Al Markh (المرخ) is one of the oldest and smallest villages of Bahrain. It neighbors Budaiya highway and the village of Duraz to the north, Saar and Magaba highway to the east, the villages of Bani Jamra and Al Garya to the west, and the village of Saar to the south.

==Etymology==
Some historians say the village was named after a Bedouin called Al Markh who settled in the village with his family due to it being uninhabited and suitable for farming, while others say that it is the name of a tree that was burned to warm up people thousands of years ago.

==History==
Al Markh is the site of the Dilmun era "Abu Alyawa" spring. Al Markh, along with neighbouring villages Bani Jamra and Duraz, were traditional centres for canvas-making and sail making.

==Sister site==
Al Markh is also the name of a low sand-covered mound located in the south-west of Bahrain, 6 km south of the village of Zallaq and 1,200 m from the sea. In 1975, a British archaeology team led by Michael Roaf excavated the Al Markh mound, after sherds belonging to the Ubaid era were found in 1971. The expedition resulted in the discovery of 6,896 pieces of flint, mainly in the form of scrapers. Evidence was also obtained from the site that showed that the sea level of Bahrain during the late Neolithic era was much higher than present-day levels by as much as 4 m with some speculating that Al Markh was itself an islet. Potteries found on the site were dated to 3,800 BC. It is assumed by archaeologists that the site did not host permanent settlements but rather, it was occupied seasonally by fishermen and hunters.

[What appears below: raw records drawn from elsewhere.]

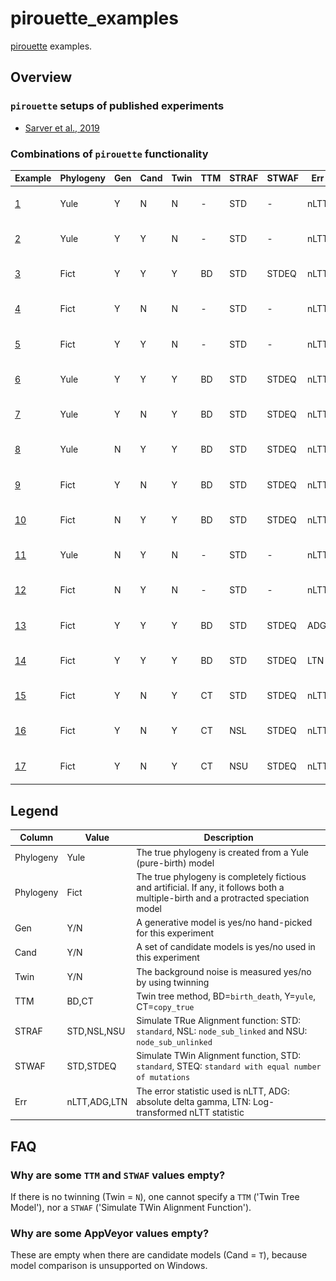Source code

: # pirouette_examples

[pirouette](https://github.com/richelbilderbeek/pirouette) examples.

## Overview

### `pirouette` setups of published experiments

 * [Sarver et al., 2019](https://github.com/richelbilderbeek/pirouette_example_sarver_at_al_2019)

### Combinations of `pirouette` functionality

Example                                                       |Phylogeny|Gen|Cand|Twin|TTM|STRAF|STWAF|Err |[![Travis CI logo](pics/TravisCI.png)](https://travis-ci.org)                                                                                                 |[![AppVeyor logo](pics/AppVeyor.png)](https://www.appveyor.com)
--------------------------------------------------------------|---------|---|----|----|---|-----|-----|----|--------------------------------------------------------------------------------------------------------------------------------------------------------------|------------------------------------------------------------------------------------------------------------------------------------------------------------------------------------------
[ 1](https://github.com/richelbilderbeek/pirouette_example_1 )|Yule     |Y  |N   |N   | - |STD  | -   |nLTT|[![Build Status](https://travis-ci.org/richelbilderbeek/pirouette_example_1.svg?branch=master )](https://travis-ci.org/richelbilderbeek/pirouette_example_1 ) |[![Build status](https://ci.appveyor.com/api/projects/status/hk3klir60f660sq6/branch/master?svg=true)](https://ci.appveyor.com/project/richelbilderbeek/pirouette-example-1/branch/master)
[ 2](https://github.com/richelbilderbeek/pirouette_example_2 )|Yule     |Y  |Y   |N   | - |STD  | -   |nLTT|[![Build Status](https://travis-ci.org/richelbilderbeek/pirouette_example_2.svg?branch=master )](https://travis-ci.org/richelbilderbeek/pirouette_example_2 ) | -
[ 3](https://github.com/richelbilderbeek/pirouette_example_3 )|Fict     |Y  |Y   |Y   |BD |STD  |STDEQ|nLTT|[![Build Status](https://travis-ci.org/richelbilderbeek/pirouette_example_3.svg?branch=master )](https://travis-ci.org/richelbilderbeek/pirouette_example_3 ) | -
[ 4](https://github.com/richelbilderbeek/pirouette_example_4 )|Fict     |Y  |N   |N   | - |STD  | -   |nLTT|[![Build Status](https://travis-ci.org/richelbilderbeek/pirouette_example_4.svg?branch=master )](https://travis-ci.org/richelbilderbeek/pirouette_example_4 ) |[![Build status](https://ci.appveyor.com/api/projects/status/61jt55rne9dcvl6l/branch/master?svg=true)](https://ci.appveyor.com/project/richelbilderbeek/pirouette-example-4/branch/master)
[ 5](https://github.com/richelbilderbeek/pirouette_example_5 )|Fict     |Y  |Y   |N   | - |STD  | -   |nLTT|[![Build Status](https://travis-ci.org/richelbilderbeek/pirouette_example_5.svg?branch=master )](https://travis-ci.org/richelbilderbeek/pirouette_example_5 ) | -
[ 6](https://github.com/richelbilderbeek/pirouette_example_6 )|Yule     |Y  |Y   |Y   |BD |STD  |STDEQ|nLTT|[![Build Status](https://travis-ci.org/richelbilderbeek/pirouette_example_6.svg?branch=master )](https://travis-ci.org/richelbilderbeek/pirouette_example_6 ) | -
[ 7](https://github.com/richelbilderbeek/pirouette_example_7 )|Yule     |Y  |N   |Y   |BD |STD  |STDEQ|nLTT|[![Build Status](https://travis-ci.org/richelbilderbeek/pirouette_example_7.svg?branch=master )](https://travis-ci.org/richelbilderbeek/pirouette_example_7 ) |[![Build status](https://ci.appveyor.com/api/projects/status/dcxvl5ls3d6404iy/branch/master?svg=true)](https://ci.appveyor.com/project/richelbilderbeek/pirouette-example-7/branch/master)
[ 8](https://github.com/richelbilderbeek/pirouette_example_8 )|Yule     |N  |Y   |Y   |BD |STD  |STDEQ|nLTT|[![Build Status](https://travis-ci.org/richelbilderbeek/pirouette_example_8.svg?branch=master )](https://travis-ci.org/richelbilderbeek/pirouette_example_8 ) | -
[ 9](https://github.com/richelbilderbeek/pirouette_example_9 )|Fict     |Y  |N   |Y   |BD |STD  |STDEQ|nLTT|[![Build Status](https://travis-ci.org/richelbilderbeek/pirouette_example_9.svg?branch=master )](https://travis-ci.org/richelbilderbeek/pirouette_example_9 ) |[![Build status](https://ci.appveyor.com/api/projects/status/gv8r7yjbyvcbeybm/branch/master?svg=true)](https://ci.appveyor.com/project/richelbilderbeek/pirouette-example-9/branch/master)
[10](https://github.com/richelbilderbeek/pirouette_example_10)|Fict     |N  |Y   |Y   |BD |STD  |STDEQ|nLTT|[![Build Status](https://travis-ci.org/richelbilderbeek/pirouette_example_10.svg?branch=master)](https://travis-ci.org/richelbilderbeek/pirouette_example_10) | -
[11](https://github.com/richelbilderbeek/pirouette_example_11)|Yule     |N  |Y   |N   | - |STD  | -   |nLTT|[![Build Status](https://travis-ci.org/richelbilderbeek/pirouette_example_11.svg?branch=master)](https://travis-ci.org/richelbilderbeek/pirouette_example_11) | -
[12](https://github.com/richelbilderbeek/pirouette_example_12)|Fict     |N  |Y   |N   | - |STD  | -   |nLTT|[![Build Status](https://travis-ci.org/richelbilderbeek/pirouette_example_12.svg?branch=master)](https://travis-ci.org/richelbilderbeek/pirouette_example_12) | -
[13](https://github.com/richelbilderbeek/pirouette_example_13)|Fict     |Y  |Y   |Y   |BD |STD  |STDEQ|ADG |[![Build Status](https://travis-ci.org/richelbilderbeek/pirouette_example_13.svg?branch=master )](https://travis-ci.org/richelbilderbeek/pirouette_example_13)| -
[14](https://github.com/richelbilderbeek/pirouette_example_14)|Fict     |Y  |Y   |Y   |BD |STD  |STDEQ|LTN |[![Build Status](https://travis-ci.org/richelbilderbeek/pirouette_example_14.svg?branch=master )](https://travis-ci.org/richelbilderbeek/pirouette_example_14)| -
[15](https://github.com/richelbilderbeek/pirouette_example_15)|Fict     |Y  |N   |Y   |CT |STD  |STDEQ|nLTT|[![Build Status](https://travis-ci.org/richelbilderbeek/pirouette_example_15.svg?branch=master )](https://travis-ci.org/richelbilderbeek/pirouette_example_15)|[![Build status](https://ci.appveyor.com/api/projects/status/ver1sfwm1xyllwv7/branch/master?svg=true)](https://ci.appveyor.com/project/richelbilderbeek/pirouette-example-15/branch/master)
[16](https://github.com/richelbilderbeek/pirouette_example_16)|Fict     |Y  |N   |Y   |CT |NSL  |STDEQ|nLTT|[![Build Status](https://travis-ci.org/richelbilderbeek/pirouette_example_16.svg?branch=master )](https://travis-ci.org/richelbilderbeek/pirouette_example_16)|[![Build status](https://ci.appveyor.com/api/projects/status/3nvk5jt46lakbax5/branch/master?svg=true)](https://ci.appveyor.com/project/richelbilderbeek/pirouette-example-16/branch/master)
[17](https://github.com/richelbilderbeek/pirouette_example_17)|Fict     |Y  |N   |Y   |CT |NSU  |STDEQ|nLTT|[![Build Status](https://travis-ci.org/richelbilderbeek/pirouette_example_17.svg?branch=master )](https://travis-ci.org/richelbilderbeek/pirouette_example_17)|[![Build status](https://ci.appveyor.com/api/projects/status/i6i4ptib5jb30mml/branch/master?svg=true)](https://ci.appveyor.com/project/richelbilderbeek/pirouette-example-17/branch/master)

 
## Legend

Column    |Value       |Description
----------|------------|---------------------------------------------------------------------------------------------------------------------
Phylogeny |Yule        |The true phylogeny is created from a Yule (pure-birth) model
Phylogeny |Fict        |The true phylogeny is completely fictious and artificial. If any, it follows both a multiple-birth and a protracted speciation model
Gen       |Y/N         |A generative model is yes/no hand-picked for this experiment
Cand      |Y/N         |A set of candidate models is yes/no used in this experiment
Twin      |Y/N         |The background noise is measured yes/no by using twinning
TTM       |BD,CT       |Twin tree method, BD=`birth_death`, Y=`yule`, CT=`copy_true`
STRAF     |STD,NSL,NSU |Simulate TRue Alignment function: STD: `standard`, NSL: `node_sub_linked` and NSU: `node_sub_unlinked`
STWAF     |STD,STDEQ   |Simulate TWin Alignment function, STD: `standard`, STEQ: `standard with equal number of mutations`
Err       |nLTT,ADG,LTN|The error statistic used is nLTT, ADG: absolute delta gamma, LTN: Log-transformed nLTT statistic

## FAQ

### Why are some `TTM` and `STWAF` values empty?

If there is no twinning (Twin = `N`), one cannot specify a `TTM` ('Twin Tree Model'),
nor a `STWAF` ('Simulate TWin Alignment Function').

### Why are some AppVeyor values empty?

These are empty when there are candidate models (Cand = `T`),
because model comparison is unsupported on Windows.

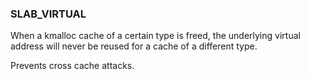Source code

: ### SLAB_VIRTUAL
When a kmalloc cache of a certain type is freed, the underlying virtual address will never be reused for a cache of a different type.

Prevents cross cache attacks.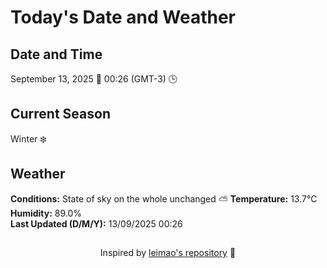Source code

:  # Today's Date and Weather
    
## Date and Time
September 13, 2025 📅
00:26 (GMT-3) 🕒

## Current Season
Winter ❄️
## Weather 
**Conditions:** State of sky on the whole unchanged ⛅
**Temperature:** 13.7°C  
**Humidity:** 89.0%  
**Last Updated (D/M/Y):** 13/09/2025 00:26
##
<div align="center">Inspired by <a href="https://github.com/leimao/What-Is-The-Date-Today">leimao's repository</a> 🌱</div>
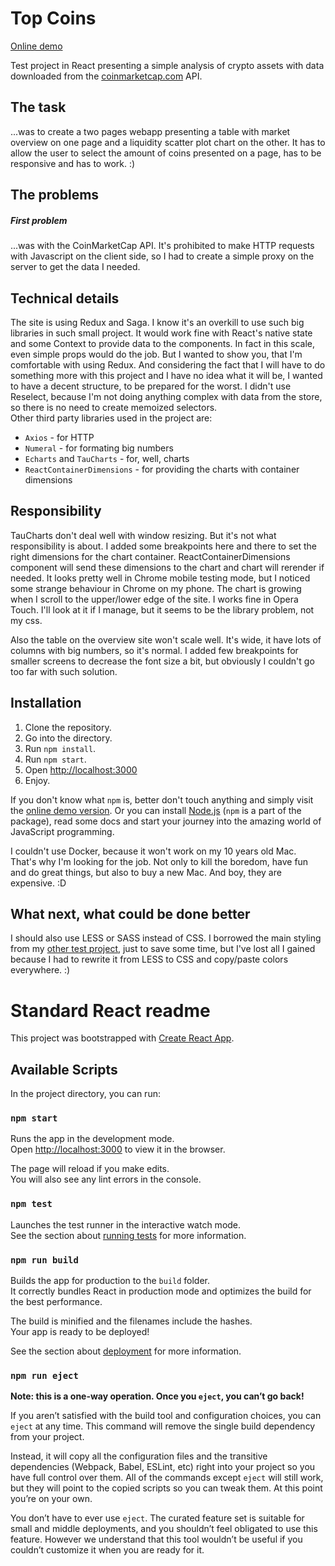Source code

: # Top Coins

[Online demo](http://top-coins.nabi.pl)

Test project in React presenting a simple analysis of crypto assets with data downloaded from the [coinmarketcap.com](https://coinmarketcap.com/api/) API.

## The task

...was to create a two pages webapp presenting a table with market overview on one page and a liquidity scatter plot chart on the other. It has to allow the user to select the amount of coins presented on a page, has to be responsive and has to work. :)

## The problems

##### First problem
...was with the CoinMarketCap API. It's prohibited to make HTTP requests with Javascript on the client side, so I had to create a simple proxy on the server to get the data I needed.

## Technical details

The site is using Redux and Saga. I know it's an overkill to use such big libraries in such small project. It would work fine with React's native state and some Context to provide data to the components. In fact in this scale, even simple props would do the job. But I wanted to show you, that I'm comfortable with using Redux. And considering the fact that I will have to do something more with this project and I have no idea what it will be, I wanted to have a decent structure, to be prepared for the worst.
I didn't use Reselect, because I'm not doing anything complex with data from the store, so there is no need to create memoized selectors.<br>
Other third party libraries used in the project are:<br>

* `Axios` - for HTTP
* `Numeral` - for formating big numbers
* `Echarts` and `TauCharts` - for, well, charts
* `ReactContainerDimensions` - for providing the charts with container dimensions

## Responsibility

TauCharts don't deal well with window resizing. But it's not what responsibility is about. I added some breakpoints here and there to set the right dimensions for the chart container. ReactContainerDimensions component will send these dimensions to the chart and chart will rerender if needed. It looks pretty well in Chrome mobile testing mode, but I noticed some strange behaviour in Chrome on my phone. The chart is growing when I scroll to the upper/lower edge of the site. I works fine in Opera Touch. I'll look at it if I manage, but it seems to be the library problem, not my css.

Also the table on the overview site won't scale well. It's wide, it have lots of columns with big numbers, so it's normal. I added few breakpoints for smaller screens to decrease the font size a bit, but obviously I couldn't go too far with such solution.

## Installation

1. Clone the repository.
2. Go into the directory.
3. Run `npm install`.
4. Run `npm start`.
5. Open [http://localhost:3000](http://localhost:3000)
6. Enjoy.

If you don't know what `npm` is, better don't touch anything and simply visit the [online demo version](http://top-coins.nabi.pl).
Or you can install [Node.js](https://nodejs.org/en/) (`npm` is a part of the package), read some docs and start your journey into the amazing world of JavaScript programming.

I couldn't use Docker, because it won't work on my 10 years old Mac.<br>
That's why I'm looking for the job. Not only to kill the boredom, have fun and do great things, but also to buy a new Mac. And boy, they are expensive. :D

## What next, what could be done better

I should also use LESS or SASS instead of CSS. I borrowed the main styling from my [other test project](https://github.com/EDi-nabi/githubers), just to save some time, but I've lost all I gained because I had to rewrite it from LESS to CSS and copy/paste colors everywhere. :)

# Standard React readme

This project was bootstrapped with [Create React App](https://github.com/facebook/create-react-app).

## Available Scripts

In the project directory, you can run:

### `npm start`

Runs the app in the development mode.<br>
Open [http://localhost:3000](http://localhost:3000) to view it in the browser.

The page will reload if you make edits.<br>
You will also see any lint errors in the console.

### `npm test`

Launches the test runner in the interactive watch mode.<br>
See the section about [running tests](https://facebook.github.io/create-react-app/docs/running-tests) for more information.

### `npm run build`

Builds the app for production to the `build` folder.<br>
It correctly bundles React in production mode and optimizes the build for the best performance.

The build is minified and the filenames include the hashes.<br>
Your app is ready to be deployed!

See the section about [deployment](https://facebook.github.io/create-react-app/docs/deployment) for more information.

### `npm run eject`

**Note: this is a one-way operation. Once you `eject`, you can’t go back!**

If you aren’t satisfied with the build tool and configuration choices, you can `eject` at any time. This command will remove the single build dependency from your project.

Instead, it will copy all the configuration files and the transitive dependencies (Webpack, Babel, ESLint, etc) right into your project so you have full control over them. All of the commands except `eject` will still work, but they will point to the copied scripts so you can tweak them. At this point you’re on your own.

You don’t have to ever use `eject`. The curated feature set is suitable for small and middle deployments, and you shouldn’t feel obligated to use this feature. However we understand that this tool wouldn’t be useful if you couldn’t customize it when you are ready for it.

The site showed two phases of occupation:
- The earlier phase included flint chips and a number of painted potsherds that were dated to be from the late Ubaid or post-Ubaid era. The potteries were used, mended and then reused by inhabitants. Numerous fish bones belonging to the Sparid family were also found, mammal bones were rare onsite. Shellfish, including pearl oysters, were found as well as numerous shallow fire pits that had fish bones in them.
- The later phase had little pottery but much more flint than the previous phase. Seafood was still common although a larger fish bones were found. In contrast with the earlier phase, mammal bones belonging to goats, dugongs and hare were found.